Opinión

Charles, Carlos, Carlo... menudo sábado-sabadete

Dicen que la felicidad te llega cuando sabes conformarte con no ser el niño en el bautizo, el novio en la boda y el muerto en el entierro. Cuando te convences de que no eres necesariamente el 'prota' en todos los acontecimientos, de que eres un simple espectador de lo que otros, los héroes de las multitudes, hacen. Y este sábado fue un buen momento para reflexionar hasta qué punto somos carne de televisor, huéspedes de sofá y esclavos de la cerveza y las palomitas. Fue, sin pretensiones de pasar por crítico televisivo, una gran jornada de espectáculos difícilmente repetibles, en los que uno de tres Carlos en juego podía helarte el corazón... o acelerártelo.

Le confieso a usted, en primer lugar, que no soy muy de ceremonias de cuentos de Andersen, con testas soportando coronas con no sé cuántos miles de diamantes, carrozas tiradas por briosos corceles, capas de armiño y todas esas cosas, pero entiendo que la coronación de alguien como Charles III, casi 74 años, tan polémico, es de esos acontecimientos que te hacen reflexionar sobre la continuidad o el ocaso de una forma de concebir el mundo. Un mundo al que los simples mortales, que intuimos que las procesiones se mueven, en realidad, por dentro, somos tan ajenos. Pero eran fastos que había que ver, y allí me planté para confirmar lo que se anticipaba como un espectáculo sin sorpresas, sabiendo que acaso un millar de millones de gentes de todo el mundo estaba, en aquellos momentos, haciendo lo mismo que yo: mirones que saben que nunca estarán al otro lado. Y cuyo papel pasa apenas por hacerse preguntas de futuro.
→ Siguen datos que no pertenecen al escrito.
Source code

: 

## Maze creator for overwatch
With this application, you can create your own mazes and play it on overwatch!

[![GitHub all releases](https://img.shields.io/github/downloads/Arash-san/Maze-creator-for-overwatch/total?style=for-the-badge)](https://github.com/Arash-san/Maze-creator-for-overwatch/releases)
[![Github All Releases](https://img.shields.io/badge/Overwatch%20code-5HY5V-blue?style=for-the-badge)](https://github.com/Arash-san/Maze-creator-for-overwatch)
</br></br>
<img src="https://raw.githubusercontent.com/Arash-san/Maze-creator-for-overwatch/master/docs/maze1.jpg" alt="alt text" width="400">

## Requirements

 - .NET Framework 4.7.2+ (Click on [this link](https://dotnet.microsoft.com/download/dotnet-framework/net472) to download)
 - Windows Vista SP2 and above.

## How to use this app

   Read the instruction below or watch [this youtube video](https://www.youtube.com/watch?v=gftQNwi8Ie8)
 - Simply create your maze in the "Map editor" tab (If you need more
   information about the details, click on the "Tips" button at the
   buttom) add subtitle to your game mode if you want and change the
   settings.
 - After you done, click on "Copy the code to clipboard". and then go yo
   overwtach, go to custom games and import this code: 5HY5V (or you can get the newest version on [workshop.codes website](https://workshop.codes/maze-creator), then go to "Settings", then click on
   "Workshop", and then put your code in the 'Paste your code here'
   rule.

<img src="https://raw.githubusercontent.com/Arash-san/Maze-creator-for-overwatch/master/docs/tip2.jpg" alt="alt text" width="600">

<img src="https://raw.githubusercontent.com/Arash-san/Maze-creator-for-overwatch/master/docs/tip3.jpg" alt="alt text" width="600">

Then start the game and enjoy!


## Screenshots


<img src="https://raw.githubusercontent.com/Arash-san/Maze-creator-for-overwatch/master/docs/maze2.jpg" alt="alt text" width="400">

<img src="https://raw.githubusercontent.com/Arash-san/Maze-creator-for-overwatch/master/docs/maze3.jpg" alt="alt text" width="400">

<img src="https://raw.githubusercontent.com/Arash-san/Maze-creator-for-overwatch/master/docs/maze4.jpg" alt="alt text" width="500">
Por ejemplo, ¿cuál es el futuro de Charles?

Y de la mañana de las carrozas reales, a la tarde de otro Carlos, un tenista que acaba de cumplir veinte años y que no tiene dudas sobre su futuro. A todo el mundo le cae bien un chaval que lo gana todo con la seguridad de que su única misión en esta vida es vencer en lo suyo, y no hacer titulares con frases sesudas. No sé si a Charles le veremos mucho en los próximos tiempos –el de este sábado fue su cuarto de hora de máximo protagonismo, solo repetible en sus exequias, quizá–. Pero sí tengo la certeza de que quienes amamos el tenis seguiremos sorprendiéndonos largo tiempo ante la magia de 'Carlitos' Alcaraz en las canchas.

Y, claro, de ahí, ya en la noche, a la gesta de otro Carlo, Ancelotti, el 'míster' de un equipo mítico que, a veces, deja de serlo (mítico, no míster). Tuvo que moverse mucho Felipe VI para ir del Londres de Charles a la Sevilla donde 'reinaba', es un decir, Carlo, cuyo equipo jugaba la final de una Copa, la del Rey, cuya presencia en el campo sevillano frente al Osasuna estaba obligada, por mucho fasto británico al que también hubiera de asistir. De los palacios a las gradas. Y, para un periodista-mirón, preso de la actualidad, que un equipo simpático y hasta ahora relativamente modesto, como el Osasuna, estuviese allí, compitiendo con el 'grande de los grandes' (bueno, insisto, a veces) por ganar la Copa que lleve el nombre de un jefe del Estado cuyos colores no son, dicen, ni los de un equipo ni el otro, resultaba un final de jornada emocionante. Y también fue ocasión, por cierto, para preguntarse por el futuro de Carlo, casi 64, que dice tenerlo asegurado porque tiene contrato hasta 2024 (y eso, ¿es el futuro?).

Así que entre Carlitos, Carlos y Charles anduvo el juego, el de tronos y los deportivos, en una jornada en la que, ya digo, muchos, muchos, nos hermanamos en el anonimato que implica ser un mero, simple, espectador, cuya grandeza consiste apenas en saber que, sin nosotros, los 'protas' se quedarían sin espectáculo que acaparar, e incluyo, entre los de menor género, los mítines electorales. Y menos mal, oiga, que este sábado no retransmitían el último capítulo de 'Sálvame', porque el histórico día hubiese necesitado más de 24 horas para albergar tanta expectación ante esa tirana que, pese a todo, sigue siendo la pequeña pantalla.